I have been removing some of the dead alders and elms at the back edge of the towpath opposite the Riff Raff weir, where it had become rather dense on what is quite a narrow section of path which can be awkward when cyclists and walkers meet. Where I can, I leave standing deadwood as a habitat, particularly for woodpeckers, but if it is close to the towpath we have to remove it to ensure that it does not fall and injure someone. Down at St.Catherines lock you will notice that the fleet is in town with a large proportion of our maintenance craft present.

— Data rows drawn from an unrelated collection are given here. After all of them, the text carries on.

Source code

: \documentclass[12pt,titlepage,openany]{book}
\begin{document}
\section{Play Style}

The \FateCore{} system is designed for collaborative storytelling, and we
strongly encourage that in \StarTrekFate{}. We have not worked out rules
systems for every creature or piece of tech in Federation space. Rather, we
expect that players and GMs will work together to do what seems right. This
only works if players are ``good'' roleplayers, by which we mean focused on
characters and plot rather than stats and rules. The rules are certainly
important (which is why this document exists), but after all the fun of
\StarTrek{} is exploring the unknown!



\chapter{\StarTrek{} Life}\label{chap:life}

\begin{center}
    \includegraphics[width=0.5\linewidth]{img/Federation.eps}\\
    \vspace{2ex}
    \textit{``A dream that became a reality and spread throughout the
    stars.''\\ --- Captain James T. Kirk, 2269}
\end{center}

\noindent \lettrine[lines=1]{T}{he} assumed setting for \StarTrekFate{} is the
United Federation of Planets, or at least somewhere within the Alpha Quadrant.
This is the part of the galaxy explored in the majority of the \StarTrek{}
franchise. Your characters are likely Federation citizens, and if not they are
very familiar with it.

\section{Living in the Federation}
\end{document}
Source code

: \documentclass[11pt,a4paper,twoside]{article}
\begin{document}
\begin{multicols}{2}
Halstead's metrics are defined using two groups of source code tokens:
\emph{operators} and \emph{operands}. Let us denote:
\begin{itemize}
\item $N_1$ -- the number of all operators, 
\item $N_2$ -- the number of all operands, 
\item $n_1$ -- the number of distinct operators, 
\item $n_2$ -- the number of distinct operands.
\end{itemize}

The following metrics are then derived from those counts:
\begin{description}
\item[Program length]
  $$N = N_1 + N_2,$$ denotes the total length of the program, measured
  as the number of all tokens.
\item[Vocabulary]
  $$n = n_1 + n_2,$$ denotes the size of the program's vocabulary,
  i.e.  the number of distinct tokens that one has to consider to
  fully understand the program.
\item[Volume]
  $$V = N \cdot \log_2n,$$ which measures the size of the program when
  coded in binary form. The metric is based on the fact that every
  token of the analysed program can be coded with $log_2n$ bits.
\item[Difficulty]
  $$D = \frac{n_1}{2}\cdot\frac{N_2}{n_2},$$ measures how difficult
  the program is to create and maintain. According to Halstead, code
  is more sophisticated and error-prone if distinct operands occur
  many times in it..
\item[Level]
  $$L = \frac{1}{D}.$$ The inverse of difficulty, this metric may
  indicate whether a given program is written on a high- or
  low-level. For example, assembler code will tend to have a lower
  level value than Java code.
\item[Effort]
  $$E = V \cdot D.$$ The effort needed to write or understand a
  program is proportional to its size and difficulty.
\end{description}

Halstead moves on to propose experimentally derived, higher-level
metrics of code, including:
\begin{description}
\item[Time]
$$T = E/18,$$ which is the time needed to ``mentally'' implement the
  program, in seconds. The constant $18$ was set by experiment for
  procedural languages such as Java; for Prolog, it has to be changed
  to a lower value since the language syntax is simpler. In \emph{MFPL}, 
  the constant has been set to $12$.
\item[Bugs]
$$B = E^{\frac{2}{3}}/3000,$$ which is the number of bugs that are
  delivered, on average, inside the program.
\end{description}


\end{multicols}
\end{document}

The lock pumped almost dry so that repairs to the cill can be made. The slight v shape always points upstream allowing natural water pressure to press the gates closed

The maintenance team are busy replacing the cills* and nosing in the lock chamber as described last month at Millmead lock. They are also carrying out any other repairs or improvements found necessary such as creating concrete quadrants by the balance beams, Quadrants are placed where you walk back and forth as you operate the lock gates and wear the ground away. If you have looked down into the lock chamber you will have noticed the large amount of silt that collects there.

In this photo the 'paddles'** at the bottom of the gates

Whenever I see this I am reminded of an occasion in 1978 when we were fitting new lock gates at Unstead lock. I was in the bottom of the lock chamber shovelling the silt into a bucket which was then hauled up by rope onto the lockside. Working alongside me was Ernie Eggar. Ernie had been the carter on the navigation when the Wey barges were horse drawn. Somehow we got into conversation about pre-decimal coinage and I commented that I had been fond of the old ten bob notes. On hearing this Ernie said, “You liked those did you boy?” and there, in the bottom of the lock covered in mud, he reached inside his boiler suit and produced a money belt with about half a dozen pristine ten shilling notes to show me. I guess Ernie was fond of them too.

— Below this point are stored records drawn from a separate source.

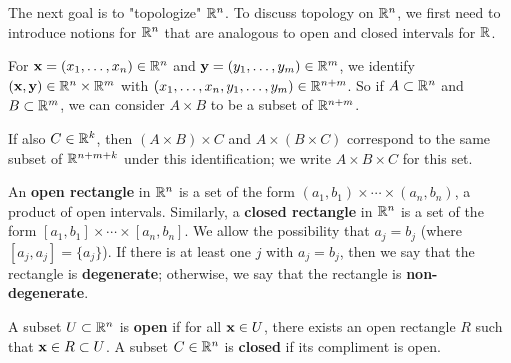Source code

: \documentclass[../main.tex]{subfiles}
\begin{document}
The next goal is to "topologize" $\mathbb{R}^n$. To discuss topology on $\mathbb{R}^n$, we first need to introduce notions for $\mathbb{R}^n$ that are analogous to open and closed intervals for $\mathbb{R}$.

\begin{remark}\label{rmk:18.12}
    For $\mathbf{x}=(x_1,\dots,x_n)\in\mathbb{R}^n$ and $\mathbf{y}=(y_1,\dots,y_m)\in\mathbb{R}^m$, we identify $(\mathbf{x},\mathbf{y})\in\mathbb{R}^n\times\mathbb{R}^m$ with $(x_1,\dots,x_n,y_1,\dots,y_m)\in\mathbb{R}^{n+m}$. So if $A\subset\mathbb{R}^n$ and $B\subset\mathbb{R}^m$, we can consider $A\times B$ to be a subset of $\mathbb{R}^{n+m}$.\par
    If also $C\in\mathbb{R}^k$, then $(A\times B)\times C$ and $A\times(B\times C)$ correspond to the same subset of $\mathbb{R}^{n+m+k}$ under this identification; we write $A\times B\times C$ for this set.
\end{remark}

\begin{definition}\label{dfn:18.13}
    An \textbf{open rectangle} in $\mathbb{R}^n$ is a set of the form $(a_1,b_1)\times\cdots\times(a_n,b_n)$, a product of open intervals. Similarly, a \textbf{closed rectangle} in $\mathbb{R}^n$ is a set of the form $[a_1,b_1]\times\cdots\times[a_n,b_n]$. We allow the possibility that $a_j=b_j$ (where $[a_j,a_j]=\{a_j\}$). If there is at least one $j$ with $a_j=b_j$, then we say that the rectangle is \textbf{degenerate}; otherwise, we say that the rectangle is \textbf{non-degenerate}.
\end{definition}

\begin{definition}\label{dfn:18.14}
    A subset $U\subset\mathbb{R}^n$ is \textbf{open} if for all $\mathbf{x}\in U$, there exists an open rectangle $R$ such that $\mathbf{x}\in R\subset U$. A subset $C\in\mathbb{R}^n$ is \textbf{closed} if its compliment is open.
\end{definition}
\end{document}
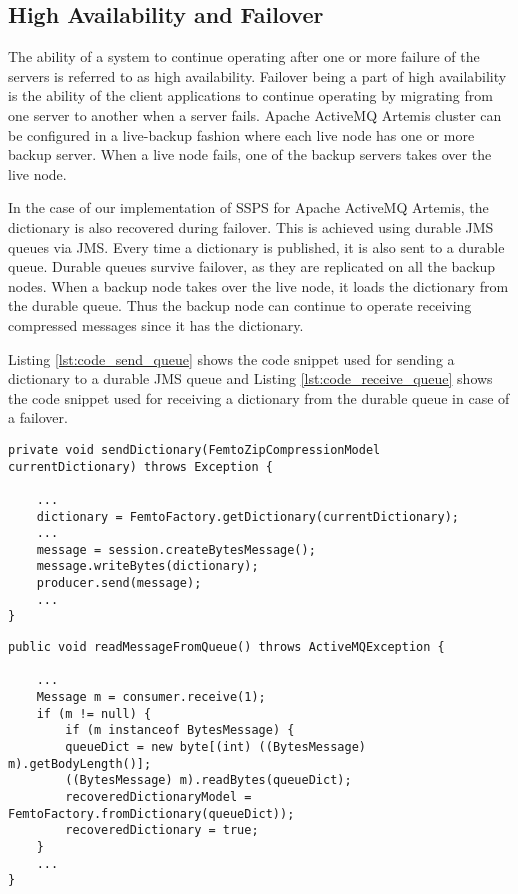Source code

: \subsection{High Availability and Failover} \label{subsection:failover}

The ability of a system to continue operating after one or more failure of the servers is referred to as high availability. Failover being a part of high availability is the ability of the client applications to continue operating by migrating from one server to another when a server fails. Apache ActiveMQ Artemis cluster can be configured in a live-backup fashion where each live node has one or more backup server. When a live node fails, one of the backup servers takes over the live node.

In the case of our implementation of SSPS for Apache ActiveMQ Artemis, the dictionary is also recovered during failover. This is achieved using durable JMS queues via JMS. Every time a dictionary is published, it is also sent to a durable queue. Durable queues survive failover, as they are replicated on all the backup nodes. When a backup node takes over the live node, it loads the dictionary from the durable queue. Thus the backup node can continue to operate receiving compressed messages since it has the dictionary.

Listing \ref{lst:code_send_queue} shows the code snippet used for sending a dictionary to a durable JMS queue and Listing \ref{lst:code_receive_queue} shows the code snippet used for receiving a dictionary from the durable queue in case of a failover.

\bigskip
\begin{lstlisting}[style=JavaInputStyle,caption=Sending dictionary to a durable JMS queue, label={lst:code_send_queue}]
private void sendDictionary(FemtoZipCompressionModel currentDictionary) throws Exception {

    ...
    dictionary = FemtoFactory.getDictionary(currentDictionary);
    ...
    message = session.createBytesMessage();
    message.writeBytes(dictionary);
    producer.send(message);
    ...
}
\end{lstlisting}


\bigskip
\begin{lstlisting}[style=JavaInputStyle,caption=Receiving dictionary from a durable JMS queue, label={lst:code_receive_queue}]
public void readMessageFromQueue() throws ActiveMQException {

    ...
    Message m = consumer.receive(1);
    if (m != null) {
        if (m instanceof BytesMessage) {
        queueDict = new byte[(int) ((BytesMessage) m).getBodyLength()];
        ((BytesMessage) m).readBytes(queueDict);
        recoveredDictionaryModel = FemtoFactory.fromDictionary(queueDict));
        recoveredDictionary = true;
    }
    ...
}
\end{lstlisting}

Carter Ernie Eggar on the towpath at Thames lock, Weybridge.

See you by the river.

Robert Craig. St.Catherine’s Lengthsman and Weirkeeper.

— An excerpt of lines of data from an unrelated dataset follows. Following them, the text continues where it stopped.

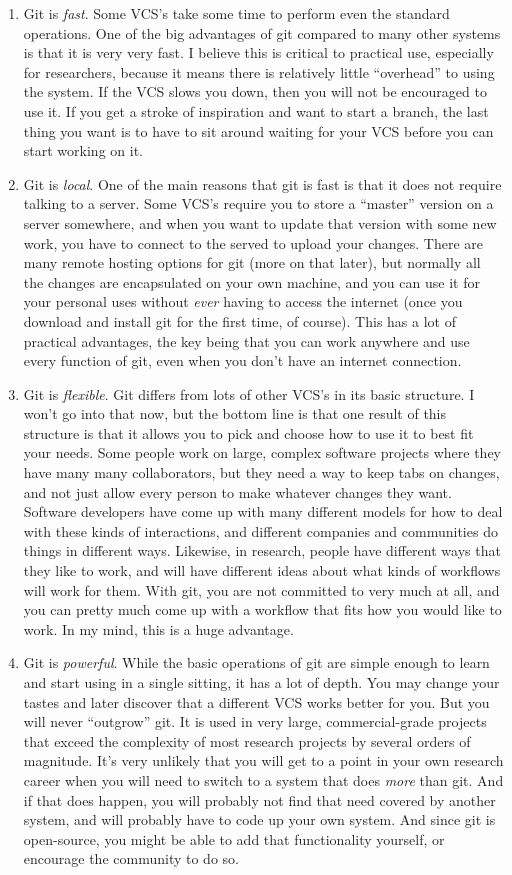 \documentclass[11pt]{article}
\begin{document}
\begin{enumerate}
\item Git is \emph{fast}.  Some VCS's take some time to perform even the standard operations. One of the big advantages of git compared to many other systems is that it is very very fast. I believe this is critical to practical use, especially for researchers, because it means there is relatively little ``overhead'' to using the system.  If the VCS slows you down, then you will not be encouraged to use it. If you get a stroke of inspiration and want to start a branch, the last thing you want is to have to sit around waiting for your VCS before you can start working on it.
\item Git is \emph{local}. One of the main reasons that git is fast is that it does not require talking to a server. Some VCS's require you to store a ``master'' version on a server somewhere, and when you want to update that version with some new work, you have to connect to the served to upload your changes. There are many remote hosting options for git (more on that later), but normally all the changes are encapsulated on your own machine, and you can use it for your personal uses without \emph{ever} having to access the internet (once you download and install git for the first time, of course). This has a lot of practical advantages, the key being that you can work anywhere and use every function of git, even when you don't have an internet connection.
\item Git is \emph{flexible}. Git differs from lots of other VCS's in its basic structure. I won't go into that now, but the bottom line is that one result of this structure is that it allows you to pick and choose how to use it to best fit your needs. Some people work on large, complex software projects where they have many many collaborators, but they need a way to keep tabs on changes, and not just allow every person to make whatever changes they want. Software developers have come up with many different models for how to deal with these kinds of interactions, and different companies and communities do things in different ways. Likewise, in research, people have different ways that they like to work, and will have different ideas about what kinds of workflows will work for them.  With git, you are not committed to very much at all, and you can pretty much come up with a workflow that fits how you would like to work. In my mind, this is a huge advantage.
\item Git is \emph{powerful}. While the basic operations of git are simple enough to learn and start using in a single sitting, it has a lot of depth. You may change your tastes and later discover that a different VCS works better for you. But you will never ``outgrow'' git. It is used in very large, commercial-grade projects that exceed the complexity of most research projects by several orders of magnitude. It's very unlikely that you will get to a point in your own research career when you will need to switch to a system that does \emph{more} than git.  And if that does happen, you will probably not find that need covered by another system, and will probably have to code up your own system. And since git is open-source, you might be able to add that functionality yourself, or encourage the community to do so.

\end{enumerate}
\end{document}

* The cill is a narrow horizontal ledge protruding a short way into the chamber from below the upper gates. Allowing the rear of the boat to “hang” on the cill is the main danger one is warned to guard against when descending a lock, and the position of the forward edge of the cill is usually marked on the lock side by a white line. The edge of the cill is usually curved, protruding less in the centre than at the edges. In some locks, there is a piece of oak about 9” thick which protects the solid part of the lock cill. On the Oxford Canal it is called a Babbie; on the Grand Union Canal it is referred to as the cill Bumper.

** A paddle – sometimes known as a slacker, clough, or (in American English) wicket – is the simple valve by which the lock chamber is filled or emptied. The paddle itself is a sliding wooden (or nowadays plastic) panel which when “lifted” (slid up) out of the way allows water to either enter the chamber from the upper pound or flow out to the lower pound.